The opium then goes on to make about 90% of the heroin in Europe, experts say.
Insurgents
In Helmand, the drugs are inextricably tied up with insurgents linked to ousted Taliban government and its al-Qaeda allies, hence the urgency to slash the illicit trade.
The labour-intensive work on the cheap but durable road surface provides not only construction jobs, but also a route to market for farmers in the destitute province who find growing opium about 10 times more lucrative than growing cereals.
The road offers ”immediate alternative sources of income to poor households whose livelihoods depend, directly or indirectly, on the opium economy”, says Holly Barnes from the US-funded Alternative Livelihoods Programme.
Another similar ”cash for work” project involving thousands of men has cleaned out 2 200km of irrigation channels. Others being mooted are flour milling, and fruit and vegetable processing.
It is all about rebuilding the rural economy, shattered by more than two decades of war and a crippling six-year drought that broke in Helmand last year.
This is Neumann’s focus. ”We are dedicated to helping you establish an economy in which people are liberated from dependence on imports and released from the chains of poppy cultivation,” he tells dignitaries at the ancient arch.
Eradication effort
At Neumann’s side is Helmand Governor Mohammad Daud, who has vowed to rid his province of opium in two months despite threats from Taliban militants protecting farmers.
The eradication campaign started about two weeks ago when tractors were sent in to churn up fields of young opium plants, still without the bulbs from which the valuable resin is harvested.
Already there has been a clash: five Taliban were killed, Daud says. Police say one of their officers also died.
In the provincial capital, Lashkar Gah, 8km away, Neumann stresses eradication is not enough.
”To really help people stay away from poppy, to help make this country a proper country again, we have to clean out the canals, roads have to be built [so] that the crops can go to market, electric power has to be provided so there can be factories … It will take many years.”
Neumann admits later that eradication failed last year, partly because it started too late.
Only about 5 000ha of 104 000ha under cultivation across the land were destroyed, according to a report by the government and United Nations drugs office, which predict a spike in area planted this year.
”One of the results of almost no eradication was a lot more poppy planting this year because people decided it was low risk to grow poppy,” the ambassador says.
But Michael Koch, with the Central Asia Development Group also trying to get Helmand farmers off opium, says this year’s eradication should have started months ago, not just before harvest.
It will only anger residents, perhaps turning them to the Taliban, because time and capacity will only see some fields destroyed, allowing some farmers to profit and not others, he says.
”There is no way they are going to touch sides,” he says at a model farm in Lashkar Gah that is experimenting with possible poppy substitutes such as peppers and grapes.
Meanwhile, substitutes will take about five years to become viable, Koch says.
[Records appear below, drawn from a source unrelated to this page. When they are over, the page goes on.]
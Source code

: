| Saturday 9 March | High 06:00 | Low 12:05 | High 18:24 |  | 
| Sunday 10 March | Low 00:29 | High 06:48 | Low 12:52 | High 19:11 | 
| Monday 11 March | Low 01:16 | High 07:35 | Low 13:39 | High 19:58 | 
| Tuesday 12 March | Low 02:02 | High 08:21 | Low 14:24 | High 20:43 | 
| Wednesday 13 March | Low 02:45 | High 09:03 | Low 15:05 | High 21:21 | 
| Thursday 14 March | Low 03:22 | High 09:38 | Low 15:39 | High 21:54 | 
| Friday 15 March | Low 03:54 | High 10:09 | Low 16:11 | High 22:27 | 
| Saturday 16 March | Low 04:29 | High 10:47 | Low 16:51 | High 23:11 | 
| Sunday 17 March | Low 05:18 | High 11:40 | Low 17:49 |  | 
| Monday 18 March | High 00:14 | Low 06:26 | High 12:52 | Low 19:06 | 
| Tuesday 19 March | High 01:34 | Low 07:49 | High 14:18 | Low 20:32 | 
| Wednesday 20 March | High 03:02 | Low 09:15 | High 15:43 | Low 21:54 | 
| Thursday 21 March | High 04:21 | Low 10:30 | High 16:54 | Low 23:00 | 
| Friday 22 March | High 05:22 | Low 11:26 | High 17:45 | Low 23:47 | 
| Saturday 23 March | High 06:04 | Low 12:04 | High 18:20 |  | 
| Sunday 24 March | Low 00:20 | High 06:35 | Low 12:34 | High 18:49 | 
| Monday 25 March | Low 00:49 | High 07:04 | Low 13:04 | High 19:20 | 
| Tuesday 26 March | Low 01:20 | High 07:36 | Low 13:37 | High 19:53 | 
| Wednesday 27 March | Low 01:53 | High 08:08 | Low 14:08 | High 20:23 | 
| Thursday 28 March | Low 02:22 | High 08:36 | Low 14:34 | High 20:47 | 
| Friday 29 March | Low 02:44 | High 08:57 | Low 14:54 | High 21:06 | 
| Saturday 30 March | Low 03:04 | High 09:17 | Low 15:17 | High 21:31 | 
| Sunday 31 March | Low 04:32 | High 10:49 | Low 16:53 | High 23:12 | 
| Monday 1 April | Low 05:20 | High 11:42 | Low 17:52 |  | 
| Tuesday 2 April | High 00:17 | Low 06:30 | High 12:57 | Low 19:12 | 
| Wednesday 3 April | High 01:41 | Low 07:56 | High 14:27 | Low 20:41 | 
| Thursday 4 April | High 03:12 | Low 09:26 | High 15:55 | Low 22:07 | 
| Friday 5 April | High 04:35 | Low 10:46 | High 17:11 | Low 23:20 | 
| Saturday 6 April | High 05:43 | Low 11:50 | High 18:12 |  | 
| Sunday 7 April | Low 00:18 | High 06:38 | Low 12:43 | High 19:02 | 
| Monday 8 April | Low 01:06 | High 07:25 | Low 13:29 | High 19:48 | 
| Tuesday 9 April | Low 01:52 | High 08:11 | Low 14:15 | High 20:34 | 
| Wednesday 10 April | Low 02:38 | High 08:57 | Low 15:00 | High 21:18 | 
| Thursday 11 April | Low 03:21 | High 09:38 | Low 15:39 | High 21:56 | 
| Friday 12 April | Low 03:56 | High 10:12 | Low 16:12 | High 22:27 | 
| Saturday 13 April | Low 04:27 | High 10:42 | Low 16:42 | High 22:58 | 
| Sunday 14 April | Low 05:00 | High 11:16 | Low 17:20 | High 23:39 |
With many farmers in debt, he says, ”it’s desperate times”.
Bottom line
Money is the bottom line for 50-year-old Abdul Ghani, whose patch of opium flourishes at the edge of the model farm.
”It is not something to eat and we are not addicted it,” says the father of 12. ”When we become able to support our families, we will stop growing poppy.”
For example, he says, 4,5kg of tomatoes will fetch five afghani (10 United States cents) at market; the same amount of opium goes for more than 8 000 afghani.
This argument does not wash with the US, by far the largest donor to Afghanistan’s anti-narcotics campaign and victim of the deadliest atrocity by the Taliban-sheltered al-Qaeda terror network — the September 11 2001 attacks.
”Opium is against the law. I could go out and make more money smuggling diamonds, but that doesn’t mean I am going to do it,” a US diplomat says.
”Farmers know that what they are doing is wrong … that it threatens the stability of Afghanistan,” he says, estimating that 35% of the economy is tied into illicit drugs.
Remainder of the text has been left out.